A) Negative lymph node (No) status varied widely in 14 regionsranging from 12-33% in the case of colon carcinoma and 3-13% in the case of malignant melanoma. It is unlikely that the proportions of stages l-ll and III are so different between regions with comparable numbers of cases and without any organized selection. In both diagnoses the shift from stage II (with NO) to stage III (with N+) indicates adjuvant therapy.

B) Completeness of resection (Re), as classified by parameters RO, R1 or R2, was not reported for instance in 6% of breast, 12% of rectal, 18% of bronchogenic, 38% of pancreatic and 50% of hepatocellular carcinomas. Microscopic (R1) or macroscopic (R2) residual tumor will certainly dictate a postoperative therapeutic strategy different from RO.

C) Clinical stage (St) of malignant disease was not reported in 7% of malignant melanomas, 10% of breast, 15% of colorectal, 16% of uterine cervix, 18% of prostate, 18% of renal, 30% of bronchogenic and 48 % of pancreatic carcinomas, and 39% of soft tissue sarcomas. In this array of cancer diagnoses the unknown stages reflect both difficult and defective diagnostic efforts. However, an appropriate therapeutic strategy cannot be determined without knowing the stage of disease or estimate of treatment efficacy.

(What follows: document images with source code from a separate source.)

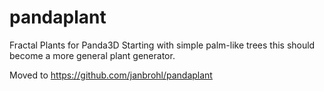 # pandaplant
Fractal Plants for Panda3D
Starting with simple palm-like trees this should become a more general plant generator.

Moved to https://github.com/janbrohl/pandaplant 
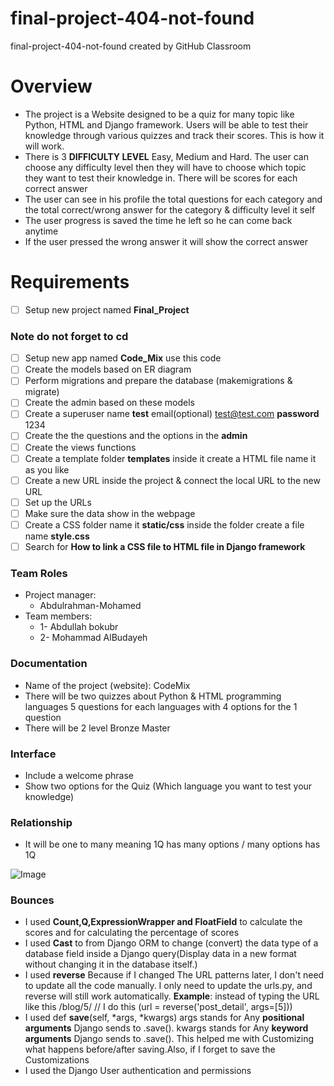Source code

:# final-project-404-not-found
final-project-404-not-found created by GitHub Classroom
# Overview
 - The project is a Website designed to be a quiz for many topic like Python, HTML and Django framework. Users will be able to test their knowledge through various quizzes and track their scores. This is how it will work.
 - There is 3 **DIFFICULTY LEVEL** Easy, Medium and Hard. The user can choose any difficulty level then they will have to choose which topic they want to test their knowledge in. There will be scores for each correct answer 
 - The user can see in his profile the total questions for each category and the total correct/wrong answer for the category & difficulty level it self 
 - The user progress is saved the time he left so he can come back anytime
 - If the user pressed the wrong answer it will show the correct answer 
# Requirements 
 - [ ] Setup new project named **Final_Project**
 ### Note do not forget to cd 
 - [ ] Setup new app named **Code_Mix** use this code
 - [ ] Create the models based on ER diagram 
 - [ ] Perform migrations and prepare the database (makemigrations & migrate)
 - [ ] Create the admin based on these models
 - [ ] Create a superuser name **test** email(optional) test@test.com **password** 1234
 - [ ] Create the the questions and the options in the **admin**
 - [ ] Create the views functions
 - [ ] Create a template folder **templates** inside it create a HTML file name it as you like
 - [ ] Create a new URL inside the project & connect the local URL to the new URL
 - [ ] Set up the URLs 
 - [ ] Make sure the data show in the webpage
 - [ ] Create a CSS folder name it **static/css** inside the folder create a file name **style.css**
 - [ ] Search for **How to link a CSS file to HTML file in Django framework**
### Team Roles
 - Project manager: 
    - Abdulrahman-Mohamed
 - Team members: 
    - 1- Abdullah bokubr
    - 2- Mohammad AlBudayeh
### Documentation
 - Name of the project (website): CodeMix
 - There will be two quizzes about Python & HTML programming languages 5 questions for each languages with 4 options for the 1 question
 - There will be 2 level Bronze Master 
 ### Interface
  - Include a welcome phrase
  - Show two options for the Quiz (Which language you want to test your knowledge)
 ### Relationship  
  - It will be one to many meaning 1Q has many options / many options has 1Q 

  ![Image](https://github.com/user-attachments/assets/214160b7-78f6-4b4f-ae30-f16fbc55f3ff)
### Bounces
  - I used **Count,Q,ExpressionWrapper and FloatField** to calculate the scores and for calculating the percentage of scores
  - I used **Cast** to from Django ORM to change (convert) the data type of a database field inside a Django query(Display data in a new format without changing it in the database itself.)
  - I used **reverse** Because if I changed The URL patterns later, I don't need to update all the code manually. I only need to update the urls.py, and reverse will still work automatically. 
  **Example**:  instead of typing the URL like this /blog/5/ // I do this (url = reverse('post_detail', args=[5]))
  - I used def **save**(self, *args, *kwargs)
  args stands for Any **positional arguments** Django sends to .save().
  kwargs stands for Any **keyword arguments** Django sends to .save().
  This helped me with Customizing what happens before/after saving.Also, if I forget to save the Customizations
  - I used the Django User authentication and permissions 

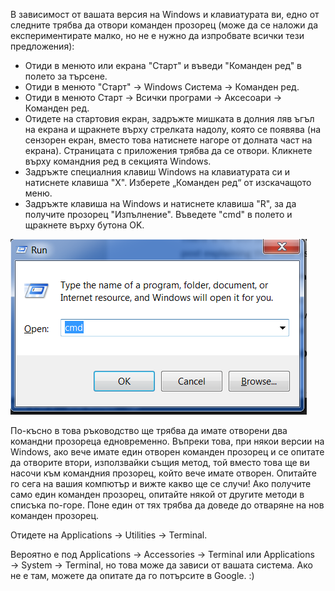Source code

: <!--sec data-title="Opening: Windows" data-id="windows_prompt" data-collapse=true ces-->

В зависимост от вашата версия на Windows и клавиатурата ви, едно от следните трябва да отвори команден прозорец (може да се наложи да експериментирате малко, но не е нужно да изпробвате всички тези предложения):

- Отиди в менюто или екрана "Старт" и въведи "Команден ред" в полето за търсене.
- Отиди в менюто "Старт" → Windows Система → Команден ред.
- Отиди в менюто Старт → Всички програми → Аксесоари → Команден ред.
- Отидете на стартовия екран, задръжте мишката в долния ляв ъгъл на екрана и щракнете върху стрелката надолу, която се появява (на сензорен екран, вместо това натиснете нагоре от долната част на екрана). Страницата с приложения трябва да се отвори. Кликнете върху командния ред в секцията Windows.
- Задръжте специалния клавиш Windows на клавиатурата си и натиснете клавиша "X". Изберете „Команден ред“ от изскачащото меню.
- Задръжте клавиша на Windows и натиснете клавиша "R", за да получите прозорец "Изпълнение". Въведете "cmd" в полето и щракнете върху бутона OK.

![Напишете "cmd" в прозореца "Изпълнение"](../python_installation/images/windows-plus-r.png)

По-късно в това ръководство ще трябва да имате отворени два командни прозореца едновременно. Въпреки това, при някои версии на Windows, ако вече имате един отворен команден прозорец и се опитате да отворите втори, използвайки същия метод, той вместо това ще ви насочи към командния прозорец, който вече имате отворен. Опитайте го сега на вашия компютър и вижте какво ще се случи! Ако получите само един команден прозорец, опитайте някой от другите методи в списъка по-горе. Поне един от тях трябва да доведе до отваряне на нов команден прозорец.

<!--endsec-->

<!--sec data-title="Opening: OS X" data-id="OSX_prompt" data-collapse=true ces-->

Отидете на Applications → Utilities → Terminal.

<!--endsec-->

<!--sec data-title="Opening: Linux" data-id="linux_prompt" data-collapse=true ces-->

Вероятно е под Applications → Accessories → Terminal или Applications → System → Terminal, но това може да зависи от вашата система. Ако не е там, можете да опитате да го потърсите в Google. :)

<!--endsec-->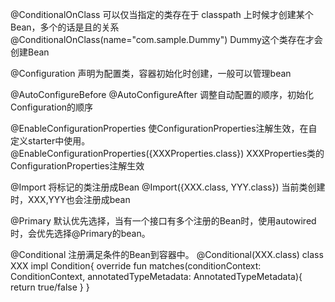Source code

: @ConditionalOnClass
可以仅当指定的类存在于 classpath 上时候才创建某个Bean，多个的话是且的关系
@ConditionalOnClass(name="com.sample.Dummy")
Dummy这个类存在才会创建Bean

@Configuration
声明为配置类，容器初始化时创建，一般可以管理bean

@AutoConfigureBefore
@AutoConfigureAfter
调整自动配置的顺序，初始化Configuration的顺序

@EnableConfigurationProperties
使ConfigurationProperties注解生效，在自定义starter中使用。
@EnableConfigurationProperties({XXXProperties.class})
XXXProperties类的ConfigurationProperties注解生效

@Import
将标记的类注册成Bean
@Import({XXX.class, YYY.class})
当前类创建时，XXX,YYY也会注册成bean

@Primary
默认优先选择，当有一个接口有多个注册的Bean时，使用autowired时，会优先选择@Primary的bean。


@Conditional
注册满足条件的Bean到容器中。
@Conditional(XXX.class)
class XXX impl Condition{
    override fun matches(conditionContext: ConditionContext, annotatedTypeMetadata: AnnotatedTypeMetadata){
    return true/false
    }
}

D) Investigation of tumor grade (InG) in terms of degree of malignancy or aggressiveness in each individual case involves several aspects from standard histological grading criteria in various tumor types to new panels for gene expression grading indices. The approach and results in each treatment center/hospital have become more dependent on pathological expertise and the use of newer molecular methods. For instance, it has been suggested according to gene expression arrays that breast cancers are classified as basal cell-like, HER2-like, luminal A and luminal B. However, these subtypes also correspond to different phenotypes as detected by ER, HER2 and p53 immu-nohistochemistry. On the other hand standard histological grading, despite its impact on prognosis and indication for adjuvant therapy, was missing for 23% of breast, 18% of colorectal, 24% of uterine cervix and 16% of bladder early stage carcinomas. In soft tissue sarcomas, where the clinical stage is determined by grading, the histological grade was not reported in 42% cases.

In conclusion, it needs to be stressed that new molecular markers and predictors can be effectively utilized only if the standard classification criteria of malignant tumors are not missing or ignored.